Desde o início de sua carreira, Troya percebeu a necessidade de contar histórias que fossem além dos casos da imprensa tradicional e que dessem voz a personagens que realmente impactam a sociedade, especialmente mulheres empreendedoras, artistas e líderes de diferentes áreas. “Eu sempre busquei histórias que pudessem transcender o tempo. Pequenas histórias que, com os anos, mostraram-se fundamentais para o crescimento de uma pessoa, de um setor, de um país”, explica.

Mesmo vivendo em uma realidade diferente da brasileira, a jornalista define que os avanços passaram a ser perceptíveis em todo o mundo. Para Troya, o jornalismo feminino passou por mudanças expressivas ao longo dos anos: “Se olharmos para trás, percebemos que as mulheres eram limitadas a determinadas áreas dentro do jornalismo. Nos anos 1980 e 1990, era comum ver mulheres apenas apresentando a previsão do tempo ou cobrindo moda e entretenimento. Hoje, estamos em todas as editorias, ganhando prêmios, escrevendo grandes reportagens e conquistando espaço porque somos competentes, não porque somos mulheres”, destaca.

Assim como María José Troya, a brasileira Silvânia Farias dos Santos Fonseca também construiu uma trajetória de superação e conquistas. Diferente do universo da comunicação, sua jornada foi na indústria alimentícia, onde quebrou barreiras e conquistou posições que antes eram ocupadas apenas por homens.

Antes de entrar para a indústria, Silvânia trabalhava como empregada doméstica, mas queria mais para sua vida. Em 2004, conseguiu uma vaga como auxiliar de produção na Trevo Lácteos, uma das maiores indústrias de laticínios de Minas Gerais, dando início a uma carreira marcada por desafios e evolução constante. “Naquele momento, esse cargo já era uma grande conquista para mim”, relembra.

Com o tempo, foi promovida para operadora de máquina e, depois, para ferista de produção, o que lhe permitiu conhecer diversas áreas dentro da empresa.Através da nova trajetória, Silvânia pode retornar aos estudos e se tornou técnica em Gestão da Produção Industrial. Há oito anos, assumiu o cargo de supervisora de produção. “Eu nunca tinha sonhado com essa posição, mas, ao longo dos anos, fui descobrindo minha paixão pelo trabalho, pelo aprendizado e pelas conquistas”, completa. 

Realidade em transformação

Embora as mulheres tenham ampliado sua presença no mercado de trabalho, setores estratégicos como o de infraestrutura urbana ainda são marcados por uma predominância masculina, especialmente em cargos de liderança.

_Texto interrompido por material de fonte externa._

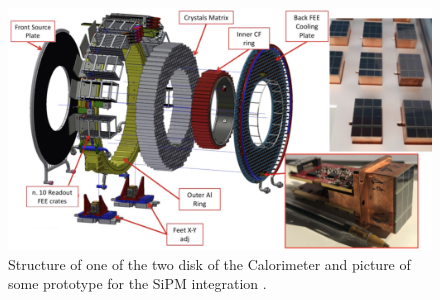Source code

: \documentclass[12pt,a4paper,openright, oneside, titlepage]{book} %
\begin{document}
\begin{figure}[h!]
\centering
\includegraphics[scale=0.8]{mu2e_calorimeter_disk_2}
\caption[Disk of the calorimeter]{Structure of one of the two disk of the Calorimeter and picture of some prototype for the SiPM integration \cite{Calorimeter:2020}.}
\label{_mu2e_calorimeter_disk}
\end{figure}
\end{document}
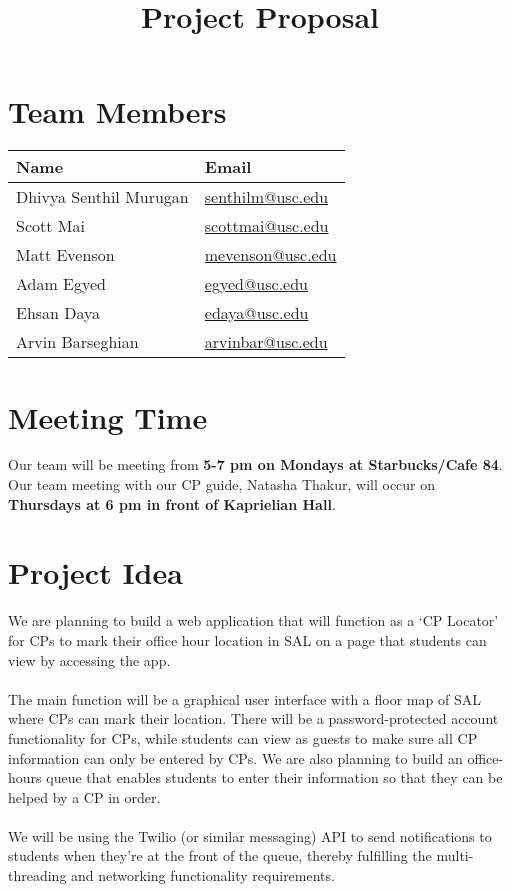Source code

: \documentclass{article}
\title{Project Proposal}
\date{\vspace{-10ex}}
\begin{document}
\maketitle

\section*{Team Members}

\begin{center}
\begin{tabular}{ | l | l | }
\hline
\textbf{Name} & \textbf{Email} \\
\hline
Dhivya Senthil Murugan & \href{mailto:senthilm@usc.edu}{senthilm@usc.edu} \\
\hline
Scott Mai & \href{mailto:scottmai@usc.edu}{scottmai@usc.edu} \\
\hline
Matt Evenson & \href{mailto:mevenson@usc.edu}{mevenson@usc.edu} \\
\hline
Adam Egyed & \href{mailto:egyed@usc.edu}{egyed@usc.edu} \\
\hline
Ehsan Daya & \href{mailto:edaya@usc.edu}{edaya@usc.edu} \\
\hline
Arvin Barseghian & \href{mailto:arvinbar@usc.edu}{arvinbar@usc.edu} \\
\hline
\end{tabular}
\end{center}

\section*{Meeting Time}

Our team will be meeting from \textbf{5-7 pm on Mondays at Starbucks/Cafe 84}.
Our team meeting with our CP guide, Natasha Thakur, will occur on \textbf{Thursdays at 6 pm in front of Kaprielian Hall}.

\section*{Project Idea}

We are planning to build a web application that will function as a ‘CP Locator’ for CPs to mark
their office hour location in SAL on a page that students can view by accessing the app.
\\ \\
The main function will be a graphical user interface with a floor map of SAL where CPs
can mark their location. There will be a password-protected account functionality for CPs,
while students can view as guests to make sure all CP information can only be entered by CPs.
We are also planning to build an office-hours queue that enables students to enter their information so
that they can be helped by a CP in order.
\\ \\
We will be using the Twilio (or similar messaging) API to send
notifications to students when they’re at the front of the queue, thereby fulfilling the multi-threading and
networking functionality requirements.
\end{document}
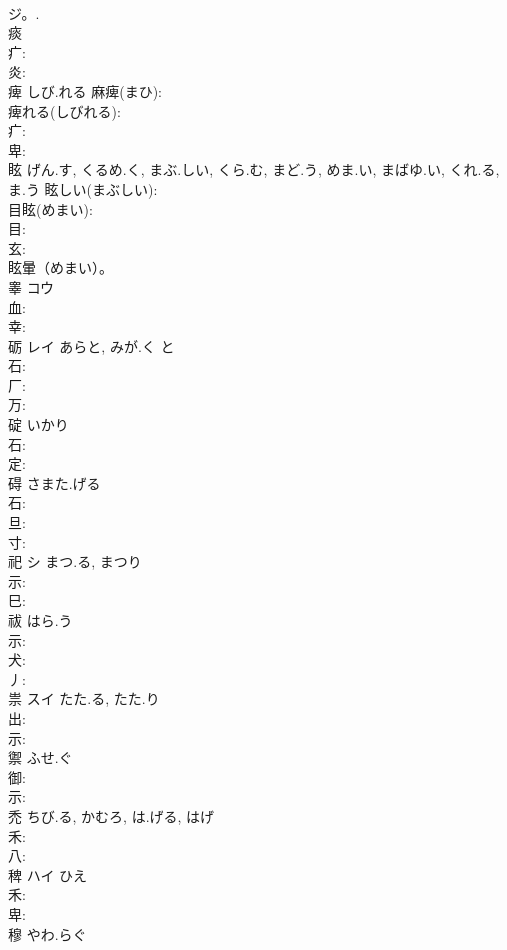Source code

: \documentclass[8pt]{extreport}
\begin{document}
\begin{CJK}{UTF8}{min}
\\	ジ。.
\\	痰						
\\	疒: 
\\	炎: 
\\	痺		しび.れる			麻痺(まひ): 
\\	痺れる(しびれる): 
\\	疒: 
\\	卑: 
\\	眩		げん.す, くるめ.く, まぶ.しい, くら.む, まど.う, めま.い, まばゆ.い, くれ.る, ま.う			眩しい(まぶしい): 
\\	目眩(めまい): 
\\	目: 
\\	玄: 
\\	眩暈（めまい）。 
\\	睾	コウ			
\\	血: 
\\	幸: 
\\	砺	レイ	あらと, みが.く	と	
\\	石: 
\\	厂: 
\\	万: 
\\	碇		いかり				
\\	石: 
\\	定: 
\\	碍		さまた.げる				
\\	石: 
\\	旦: 
\\	寸: 
\\	祀	シ	まつ.る, まつり		
\\	示: 
\\	巳: 
\\	祓		はら.う				
\\	示: 
\\	犬: 
\\	丿: 
\\	祟	スイ	たた.る, たた.り		
\\	出: 
\\	示: 
\\	禦		ふせ.ぐ				
\\	御: 
\\	示: 
\\	禿		ちび.る, かむろ, は.げる, はげ				
\\	禾: 
\\	八: 
\\	稗	ハイ	ひえ		
\\	禾: 
\\	卑: 
\\	穆		やわ.らぐ				

\end{CJK}
\end{document}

No entanto, histórias como a de Caroline Braga, coordenadora de projetos do Instituto de Planejamento e Gestão de Cidades (IPGC), mostram que essa realidade está em transformação.

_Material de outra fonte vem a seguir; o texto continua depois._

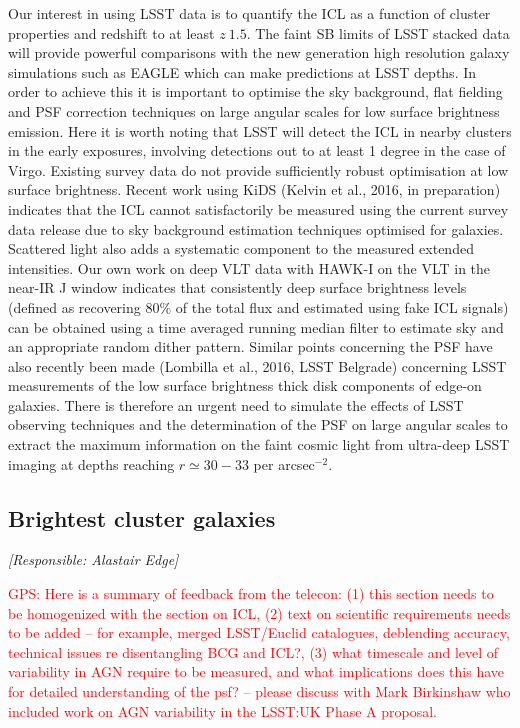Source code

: \documentclass[a4paper,11pt]{article}
\newcommand{\red}{\textcolor{red}}
\begin{document}
Our interest in using LSST data is to quantify the ICL as a function
of cluster properties and redshift to at least $z~1.5$. The faint SB
limits of LSST stacked data will provide powerful comparisons with the
new generation high resolution galaxy simulations such as EAGLE which
can make predictions at LSST depths. In order to achieve this it is
important to optimise the sky background, flat fielding and PSF
correction techniques on large angular scales for low surface
brightness emission. Here it is worth noting that LSST will detect the
ICL in nearby clusters in the early exposures, involving detections
out to at least 1 degree in the case of Virgo. Existing survey data do
not provide sufficiently robust optimisation at low surface
brightness. Recent work using KiDS (Kelvin et al., 2016, in
preparation) indicates that the ICL cannot satisfactorily be measured
using the current survey data release due to sky background estimation
techniques optimised for galaxies. Scattered light also adds a
systematic component to the measured extended intensities. Our own
work on deep VLT data with HAWK-I on the VLT in the near-IR J window
indicates that consistently deep surface brightness levels (defined as
recovering $80\%$ of the total flux and estimated using fake ICL
signals) can be obtained using a time averaged running median filter
to estimate sky and an appropriate random dither pattern. Similar
points concerning the PSF have also recently been made (Lombilla et
al., 2016, LSST Belgrade) concerning LSST measurements of the low
surface brightness thick disk components of edge-on galaxies. There is
therefore an urgent need to simulate the effects of LSST observing
techniques and the determination of the PSF on large angular scales to
extract the maximum information on the faint cosmic light from
ultra-deep LSST imaging at depths reaching $r \simeq 30-33$ per
arcsec$^{-2}$.

\subsection{Brightest cluster galaxies}

{\it [Responsible: Alastair Edge]}

\noindent\red{GPS: Here is a summary of feedback from the telecon: (1)
  this section needs to be homogenized with the section on ICL, (2)
  text on scientific requirements needs to be added -- for example,
  merged LSST/Euclid catalogues, deblending accuracy, technical issues
  re disentangling BCG and ICL?, (3) what timescale and level of
  variability in AGN require to be measured, and what implications
  does this have for detailed understanding of the psf? -- please
  discuss with Mark Birkinshaw who included work on AGN variability in
  the LSST:UK Phase A proposal.}
\end{document}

Caroline iniciou sua trajetória no IPGC em 2020 como estagiária e, desde então, construiu uma carreira sólida dentro da instituição. Hoje, lidera projetos de grande impacto, incluindo a primeira Parceria Público-Privada (PPP) de Cidade Inteligente em uma capital, Goiânia. Para ela, a presença feminina na infraestrutura tem crescido, mas ainda há desafios, sobretudo no reconhecimento e na ocupação de posições estratégicas.

Ela destaca que os projetos de infraestrutura estão intrinsecamente relacionados à administração pública, onde cargos estratégicos, como prefeitas, secretárias e gestoras, são ocupados por mulheres em número significativamente menor que por homens, tanto na esfera política quanto no funcionalismo público. A título de exemplo, segundo a Confederação Nacional dos Municípios (CNM), o número de prefeitas eleitas em 2024 representa apenas 13% dos 5.569 municípios brasileiros. 

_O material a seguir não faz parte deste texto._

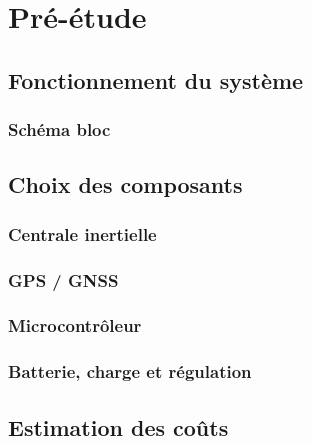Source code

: \section{Pré-étude} \label{sec:Pre-Etude}

\subsection{Fonctionnement du système} \label{ssec:Fonctionnement}
\subsubsection{Schéma bloc} \label{sssec:Schema-bloc}

\subsection{Choix des composants} \label{ssec:Choix-composant}

\subsubsection{Centrale inertielle} \label{sssec:Choix-Centrale-inertielle}

\subsubsection{GPS / GNSS} \label{sssec:Choix-GPS}

\subsubsection{Microcontrôleur} \label{sssec:Choix-MCU}

\subsubsection{Batterie, charge et régulation} \label{sssec:Choix-Batterie-charge}

\subsection{Estimation des coûts} \label{sssec:Estimation-Couts}
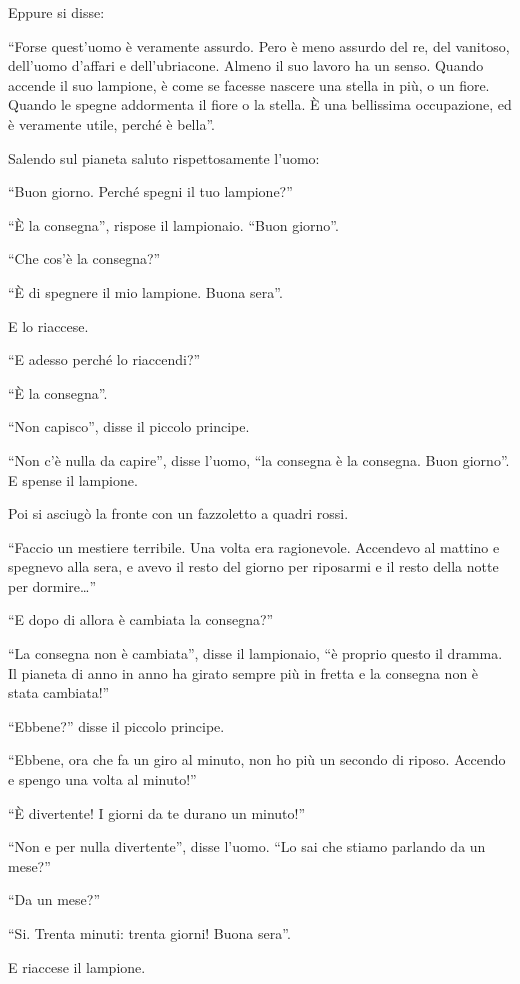 \documentclass[11pt]{scrbook}
\begin{document}
Eppure si disse:

``Forse quest'uomo è veramente assurdo. Pero è meno assurdo del re, del vanitoso, dell'uomo d'affari e dell'ubriacone. Almeno il suo lavoro ha un senso. Quando accende il suo lampione, è come se facesse nascere una stella in più, o un fiore. Quando le spegne addormenta il fiore o la stella. È una bellissima occupazione, ed è veramente utile, perché è bella''.

Salendo sul pianeta saluto rispettosamente l'uomo:

``Buon giorno. Perché spegni il tuo lampione?''

``È la consegna'', rispose il lampionaio. ``Buon giorno''.

``Che cos'è la consegna?''

``È di spegnere il mio lampione. Buona sera''.

E lo riaccese.

``E adesso perché lo riaccendi?''

``È la consegna''.

``Non capisco'', disse il piccolo principe.

``Non c'è nulla da capire'', disse l'uomo, ``la consegna è la consegna. Buon giorno''. E spense il lampione.

Poi si asciugò la fronte con un fazzoletto a quadri rossi.

``Faccio un mestiere terribile. Una volta era ragionevole. Accendevo al mattino e spegnevo alla sera, e avevo il resto del giorno per riposarmi e il resto della notte per dormire\ldots{}''

``E dopo di allora è cambiata la consegna?''

``La consegna non è cambiata'', disse il lampionaio, ``è proprio questo il dramma. Il pianeta di anno in anno ha girato sempre più in fretta e la consegna non è stata cambiata!''

``Ebbene?'' disse il piccolo principe.

``Ebbene, ora che fa un giro al minuto, non ho più un secondo di riposo. Accendo e spengo una volta al minuto!''

``È divertente! I giorni da te durano un minuto!''

``Non e per nulla divertente'', disse l'uomo. ``Lo sai che stiamo parlando da un mese?''

``Da un mese?''

``Si. Trenta minuti: trenta giorni! Buona sera''.

E riaccese il lampione.
\end{document}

A coordenadora ressalta que a criação de redes de apoio pode ser fundamental para a inserção e fortalecimento da presença feminina no setor. Para ela, cada vez mais as posições de liderança e a linha de frente das principais organizações precisam da presença de mulheres para evoluir. “As iniciativas de apoio a mulheres, como a Infra Woman, têm sido essenciais para fortalecer essa rede e abrir novas portas para as mulheres no setor”, completa Caroline.